Ce n’est pas la première fois que le risque de confidentialité lié à l’empreinte numérique est soulevé en ce qui concerne la technologie publicitaire de Google. Des développeurs affiliés à Apple avaient exprimé leur opposition à Topics en 2022. De plus, l’API précédente basée sur les intérêts, connue sous le nom de Federated Learning of Cohorts (FLoC), a été abandonnée en partie en raison de préoccupations concernant l’empreinte numérique.
Comme le souligne Apple dans son article, de nombreuses API web peuvent être utilisées pour l’empreinte numérique des navigateurs, et réduire le potentiel d’abus est un effort continu. « Il est essentiel pour l’avenir de la vie privée sur le web de ne pas aggraver le problème de l’empreinte numérique avec de nouvelles API identifiables », explique le post d’Apple. « Il existe des cas où le compromis nous indique qu’une expérience web riche ou une accessibilité améliorée justifie un certain niveau d’identifiabilité. Mais en général, notre position est que nous devrions faire progresser le web sans augmenter l’identifiabilité. »
L’objection d’Apple à Topics est justifiée, bien que le risque de confidentialité posé par l’API semble être moins important que ce qui était initialement supposé. Suite à la publication, il y a quatre mois, du code d’analyse de Topics issu de l’étude de Beugin et McDaniel, l’ingénieur de Google, Josh Karlin, a ouvert un problème sur GitHub la semaine dernière, remettant en question la méthodologie de recherche.
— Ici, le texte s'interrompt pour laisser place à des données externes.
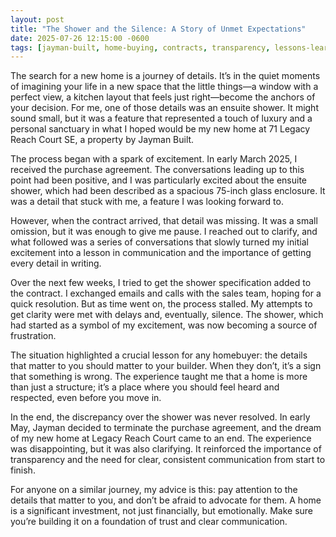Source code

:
 ```yaml
---
layout: post
title: "The Shower and the Silence: A Story of Unmet Expectations"
date: 2025-07-26 12:15:00 -0600
tags: [jayman-built, home-buying, contracts, transparency, lessons-learned, dispute]
---
```


The search for a new home is a journey of details. It’s in the quiet moments of imagining your life in a new space that the little things—a window with a perfect view, a kitchen layout that feels just right—become the anchors of your decision. For me, one of those details was an ensuite shower. It might sound small, but it was a feature that represented a touch of luxury and a personal sanctuary in what I hoped would be my new home at 71 Legacy Reach Court SE, a property by Jayman Built.

The process began with a spark of excitement. In early March 2025, I received the purchase agreement. The conversations leading up to this point had been positive, and I was particularly excited about the ensuite shower, which had been described as a spacious 75-inch glass enclosure. It was a detail that stuck with me, a feature I was looking forward to.

However, when the contract arrived, that detail was missing. It was a small omission, but it was enough to give me pause. I reached out to clarify, and what followed was a series of conversations that slowly turned my initial excitement into a lesson in communication and the importance of getting every detail in writing.

Over the next few weeks, I tried to get the shower specification added to the contract. I exchanged emails and calls with the sales team, hoping for a quick resolution. But as time went on, the process stalled. My attempts to get clarity were met with delays and, eventually, silence. The shower, which had started as a symbol of my excitement, was now becoming a source of frustration.

The situation highlighted a crucial lesson for any homebuyer: the details that matter to you should matter to your builder. When they don’t, it’s a sign that something is wrong. The experience taught me that a home is more than just a structure; it’s a place where you should feel heard and respected, even before you move in.

In the end, the discrepancy over the shower was never resolved. In early May, Jayman decided to terminate the purchase agreement, and the dream of my new home at Legacy Reach Court came to an end. The experience was disappointing, but it was also clarifying. It reinforced the importance of transparency and the need for clear, consistent communication from start to finish.

For anyone on a similar journey, my advice is this: pay attention to the details that matter to you, and don’t be afraid to advocate for them. A home is a significant investment, not just financially, but emotionally. Make sure you’re building it on a foundation of trust and clear communication.
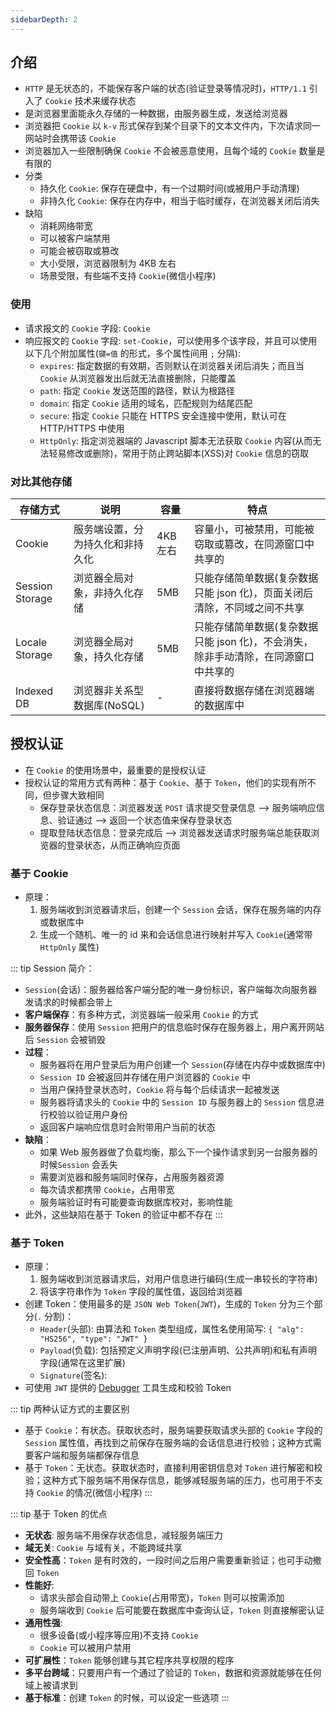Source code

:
 ```yaml
---
sidebarDepth: 2
---
```


## 介绍

+ `HTTP` 是无状态的，不能保存客户端的状态(验证登录等情况时)，`HTTP/1.1` 引入了 `Cookie` 技术来缓存状态
+ 是浏览器里面能永久存储的一种数据，由服务器生成，发送给浏览器
+ 浏览器把 `Cookie` 以 `k-v` 形式保存到某个目录下的文本文件内，下次请求同一网站时会携带该 `Cookie`
+ 浏览器加入一些限制确保 `Cookie` 不会被恶意使用，且每个域的 `Cookie` 数量是有限的
+ 分类
  + 持久化 `Cookie`: 保存在硬盘中，有一个过期时间(或被用户手动清理)
  + 非持久化 `Cookie`: 保存在内存中，相当于临时缓存，在浏览器关闭后消失
+ 缺陷
  + 消耗网络带宽
  + 可以被客户端禁用
  + 可能会被窃取或篡改
  + 大小受限，浏览器限制为 4KB 左右
  + 场景受限，有些端不支持 `Cookie`(微信小程序)



### 使用

+ 请求报文的 `Cookie` 字段: `Cookie`
+ 响应报文的 `Cookie` 字段: `set-Cookie`，可以使用多个该字段，并且可以使用以下几个附加属性(`键=值` 的形式，多个属性间用 `;` 分隔): 
  + `expires`: 指定数据的有效期，否则默认在浏览器关闭后消失；而且当 `Cookie` 从浏览器发出后就无法直接删除，只能覆盖
  + `path`: 指定 `Cookie` 发送范围的路径，默认为根路径
  + `domain`: 指定 `Cookie` 适用的域名，匹配规则为结尾匹配
  + `secure`: 指定 `Cookie` 只能在 HTTPS 安全连接中使用，默认可在 HTTP/HTTPS 中使用
  + `HttpOnly`: 指定浏览器端的 Javascript 脚本无法获取 `Cookie` 内容(从而无法轻易修改或删除)，常用于防止跨站脚本(XSS)对 `Cookie` 信息的窃取


### 对比其他存储

存储方式|说明|容量|特点
-|-|-|-
Cookie|服务端设置，分为持久化和非持久化|4KB 左右|容量小，可被禁用，可能被窃取或篡改，在同源窗口中共享的
Session Storage|浏览器全局对象，非持久化存储|5MB|只能存储简单数据(复杂数据只能 json 化)，页面关闭后清除，不同域之间不共享
Locale Storage|浏览器全局对象，持久化存储|5MB|只能存储简单数据(复杂数据只能 json 化)，不会消失，除非手动清除，在同源窗口中共享的
Indexed DB|浏览器非关系型数据库(NoSQL)|-|直接将数据存储在浏览器端的数据库中




## 授权认证

+ 在 `Cookie` 的使用场景中，最重要的是授权认证
+ 授权认证的常用方式有两种：基于 `Cookie`、基于 `Token`，他们的实现有所不同，但步骤大致相同
  + 保存登录状态信息：浏览器发送 `POST` 请求提交登录信息 --> 服务端响应信息、验证通过 --> 返回一个状态值来保存登录状态
  + 提取登陆状态信息：登录完成后 --> 浏览器发送请求时服务端总能获取浏览器的登录状态，从而正确响应页面


### 基于 Cookie

+ 原理：
  1. 服务端收到浏览器请求后，创建一个 `Session` 会话，保存在服务端的内存或数据库中
  2. 生成一个随机、唯一的 id 来和会话信息进行映射并写入 `Cookie`(通常带 `HttpOnly` 属性)


::: tip Session 简介：
+ `Session`(会话)：服务器给客户端分配的唯一身份标识，客户端每次向服务器发请求的时候都会带上
+ **客户端保存**：有多种方式，浏览器端一般采用 `Cookie` 的方式
+ **服务器保存**：使用 `Session` 把用户的信息临时保存在服务器上，用户离开网站后 `Session` 会被销毁
+ **过程**：
  + 服务器将在用户登录后为用户创建一个 `Session`(存储在内存中或数据库中)
  + `Session ID` 会被返回并存储在用户浏览器的 `Cookie` 中
  + 当用户保持登录状态时，`Cookie` 将与每个后续请求一起被发送
  + 服务器将请求头的 `Cookie` 中的 `Session ID` 与服务器上的 `Session` 信息进行校验以验证用户身份
  + 返回客户端响应信息时会附带用户当前的状态
+ **缺陷**：
  + 如果 Web 服务器做了负载均衡，那么下一个操作请求到另一台服务器的时候`Session` 会丢失
  + 需要浏览器和服务端同时保存，占用服务器资源
  + 每次请求都携带 `Cookie`，占用带宽
  + 服务端验证时有可能要查询数据库校对，影响性能
+ 此外，这些缺陷在基于 Token 的验证中都不存在
:::


### 基于 Token

+ 原理：
  1. 服务端收到浏览器请求后，对用户信息进行编码(生成一串较长的字符串)
  2. 将该字符串作为 `Token` 字段的属性值，返回给浏览器
+ 创建 Token：使用最多的是 `JSON Web Token`(`JWT`)，生成的 `Token` 分为三个部分(`.` 分割)：
  + `Header`(头部): 由算法和 `Token` 类型组成，属性名使用简写: `{ "alg": "HS256", "type": "JWT" }`
  + `Payload`(负载): 包括预定义声明字段(已注册声明、公共声明)和私有声明字段(通常在这里扩展)
  + `Signature`(签名): 
+ 可使用 `JWT` 提供的 [Debugger](https://jwt.io/#debugger-io) 工具生成和校验 Token


::: tip 两种认证方式的主要区别
+ 基于 `Cookie`：有状态。获取状态时，服务端要获取请求头部的 `Cookie` 字段的 `Session` 属性值，再找到之前保存在服务端的会话信息进行校验；这种方式需要客户端和服务端都保存信息
+ 基于 `Token`：无状态。获取状态时，直接利用密钥信息对 `Token` 进行解密和校验；这种方式下服务端不用保存信息，能够减轻服务端的压力，也可用于不支持 `Cookie` 的情况(微信小程序)
:::


::: tip 基于 Token 的优点
+ **无状态**: 服务端不用保存状态信息，减轻服务端压力
+ **域无关**: `Cookie` 与域有关，不能跨域共享
+ **安全性高**：`Token` 是有时效的，一段时间之后用户需要重新验证；也可手动撤回 `Token`
+ **性能好**: 
  + 请求头部会自动带上 `Cookie`(占用带宽)，`Token` 则可以按需添加
  + 服务端收到 `Cookie` 后可能要在数据库中查询认证，`Token` 则直接解密认证
+ **通用性强**: 
  + 很多设备(或小程序等应用)不支持 `Cookie`
  + `Cookie` 可以被用户禁用
+ **可扩展性**：`Token` 能够创建与其它程序共享权限的程序
+ **多平台跨域**：只要用户有一个通过了验证的 `Token`，数据和资源就能够在任何域上被请求到
+ **基于标准**：创建 `Token` 的时候，可以设定一些选项
:::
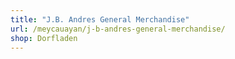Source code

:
 ```yaml
---
title: "J.B. Andres General Merchandise"
url: /meycauayan/j-b-andres-general-merchandise/
shop: Dorfladen
---
```

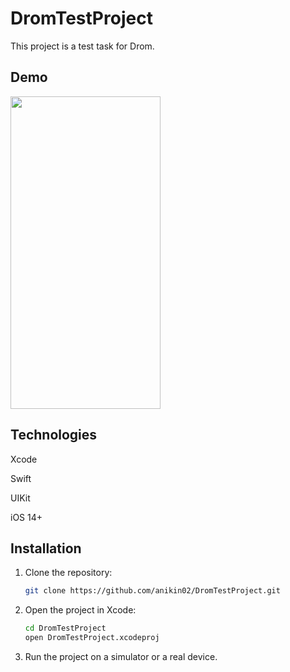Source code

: # DromTestProject

This project is a test task for Drom.

## Demo
<img src="Demo.gif" height="500" width="240">

## Technologies
Xcode

Swift

UIKit

iOS 14+

## Installation

1. Clone the repository:
    ```bash
    git clone https://github.com/anikin02/DromTestProject.git
    ```
2. Open the project in Xcode:
    ```bash
    cd DromTestProject
    open DromTestProject.xcodeproj
    ```
3. Run the project on a simulator or a real device.
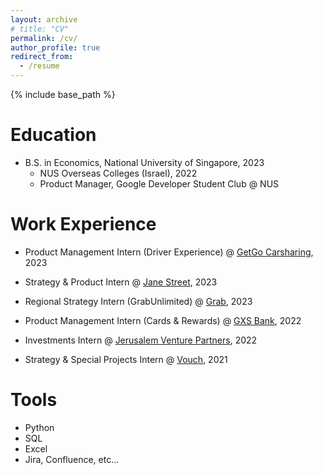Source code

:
 ```yaml
---
layout: archive
# title: "CV"
permalink: /cv/
author_profile: true
redirect_from:
  - /resume
---
```


{% include base_path %}

Education
======
* B.S. in Economics, National University of Singapore, 2023
  * NUS Overseas Colleges (Israel), 2022
  * Product Manager, Google Developer Student Club @ NUS

Work Experience
======
* Product Management Intern (Driver Experience) @ [GetGo Carsharing](https://getgo.sg/), 2023

* Strategy & Product Intern @ [Jane Street](https://www.janestreet.com/), 2023

* Regional Strategy Intern (GrabUnlimited) @ [Grab](https://www.grab.com/sg/), 2023

* Product Management Intern (Cards & Rewards) @ [GXS Bank](https://www.gxs.com.sg/), 2022

* Investments Intern @ [Jerusalem Venture Partners](https://jvpvc.com/), 2022

* Strategy & Special Projects Intern @ [Vouch](https://www.vouch-technologies.com/en/), 2021

Tools
======
* Python
* SQL
* Excel
* Jira, Confluence, etc...

<!-- Publications
======
  <ul>{% for post in site.publications %}
    {% include archive-single-cv.html %}
  {% endfor %}</ul>
  
Talks
======
  <ul>{% for post in site.talks %}
    {% include archive-single-talk-cv.html %}
  {% endfor %}</ul>
  
Teaching
======
  <ul>{% for post in site.teaching %}
    {% include archive-single-cv.html %}
  {% endfor %}</ul> -->
  
<!-- Service and leadership
======
* Currently signed in to 43 different slack teams -->
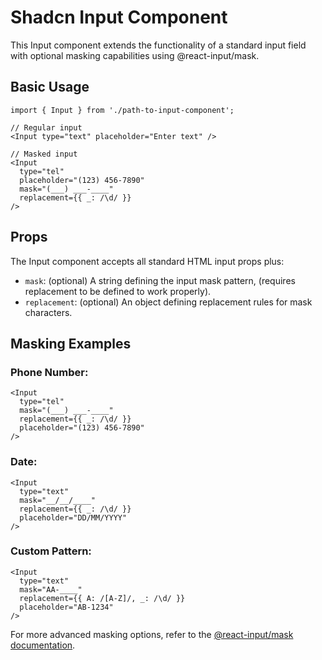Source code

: # Shadcn Input Component

This Input component extends the functionality of a standard input field with optional masking capabilities using @react-input/mask.

## Basic Usage

```tsx
import { Input } from './path-to-input-component';

// Regular input
<Input type="text" placeholder="Enter text" />

// Masked input
<Input
  type="tel"
  placeholder="(123) 456-7890"
  mask="(___) ___-____"
  replacement={{ _: /\d/ }}
/>
```

## Props

The Input component accepts all standard HTML input props plus:

- `mask`: (optional) A string defining the input mask pattern, (requires replacement to be defined to work properly).
- `replacement`: (optional) An object defining replacement rules for mask characters.

## Masking Examples

### Phone Number:

```tsx
<Input
  type="tel"
  mask="(___) ___-____"
  replacement={{ _: /\d/ }}
  placeholder="(123) 456-7890"
/>
```

### Date:

```tsx
<Input
  type="text"
  mask="__/__/____"
  replacement={{ _: /\d/ }}
  placeholder="DD/MM/YYYY"
/>
```

### Custom Pattern:

```tsx
<Input
  type="text"
  mask="AA-____"
  replacement={{ A: /[A-Z]/, _: /\d/ }}
  placeholder="AB-1234"
/>
```

For more advanced masking options, refer to the [@react-input/mask documentation](https://github.com/nikitababko/react-input-mask).
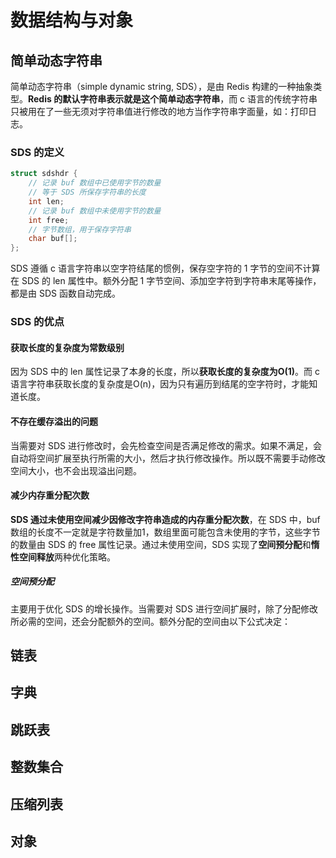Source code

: # 数据结构与对象

## 简单动态字符串

简单动态字符串（simple dynamic string, SDS），是由 Redis 构建的一种抽象类型。**Redis 的默认字符串表示就是这个简单动态字符串**，而 c 语言的传统字符串只被用在了一些无须对字符串值进行修改的地方当作字符串字面量，如：打印日志。

### SDS 的定义

```c
struct sdshdr {
    // 记录 buf 数组中已使用字节的数量
    // 等于 SDS 所保存字符串的长度
    int len;
    // 记录 buf 数组中未使用字节的数量
    int free;
    // 字节数组，用于保存字符串
    char buf[];
};
```

SDS 遵循 c 语言字符串以空字符结尾的惯例，保存空字符的 1 字节的空间不计算在 SDS 的 len 属性中。额外分配 1 字节空间、添加空字符到字符串末尾等操作，都是由 SDS 函数自动完成。

### SDS 的优点

#### 获取长度的复杂度为常数级别

因为 SDS 中的 len 属性记录了本身的长度，所以**获取长度的复杂度为O(1)**。而 c 语言字符串获取长度的复杂度是O(n)，因为只有遍历到结尾的空字符时，才能知道长度。

#### 不存在缓存溢出的问题

当需要对 SDS 进行修改时，会先检查空间是否满足修改的需求。如果不满足，会自动将空间扩展至执行所需的大小，然后才执行修改操作。所以既不需要手动修改空间大小，也不会出现溢出问题。

#### 减少内存重分配次数

**SDS 通过未使用空间减少因修改字符串造成的内存重分配次数**，在 SDS 中，buf 数组的长度不一定就是字符数量加1，数组里面可能包含未使用的字节，这些字节的数量由 SDS 的 free 属性记录。通过未使用空间，SDS 实现了**空间预分配**和**惰性空间释放**两种优化策略。

##### 空间预分配

主要用于优化 SDS 的增长操作。当需要对 SDS 进行空间扩展时，除了分配修改所必需的空间，还会分配额外的空间。额外分配的空间由以下公式决定：





## 链表

## 字典

## 跳跃表

## 整数集合

## 压缩列表

## 对象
« J’ai jeté un coup d’œil rapide à votre code après avoir vu des résultats plutôt surprenants dans l’article connexe, et il est important de souligner un problème que j’ai rencontré, car il a un impact significatif sur la simulation (et donc sur les résultats de l’article) », a écrit Karlin. « Vous utilisez un pool de travailleurs pour créer les sujets pour chaque utilisateur sur les sites A et B, mais vous ne réinitialisez pas le générateur de nombres aléatoires sur chaque travailleur (qui est dérivé du processus original). Le résultat est que chaque travailleur crée le même flux de nombres aléatoires ! »
Corriger ce bug, a expliqué Karlin, réduit le taux de réidentification d’environ 57 % à environ 3 %. Beugin a reconnu cela dans une réponse et a confirmé la correction suggérée, montrant un risque d’empreinte numérique beaucoup réduit lorsque la simulation révisée est exécutée. « Bien que les résultats que nous obtenons maintenant aient changé quantitativement ; 2,3 %, 2,9 % et 4,1 % de ces utilisateurs sont réidentifiés de manière unique après une, deux et trois observations de leurs sujets, respectivement, nos conclusions ne changent pas qualitativement : de vrais utilisateurs peuvent être identifiés par l’API Topics et la fuite d’informations s’aggrave avec le temps à mesure que plus d’utilisateurs sont réidentifiés de manière unique », a écrit Beugin.
Quatre pour cent des environ 3,5 milliards d’utilisateurs estimés de Chrome représentent encore 140 millions de personnes, ce qui est considérable, mais ce n’est pas deux milliards comme on le craignait initialement.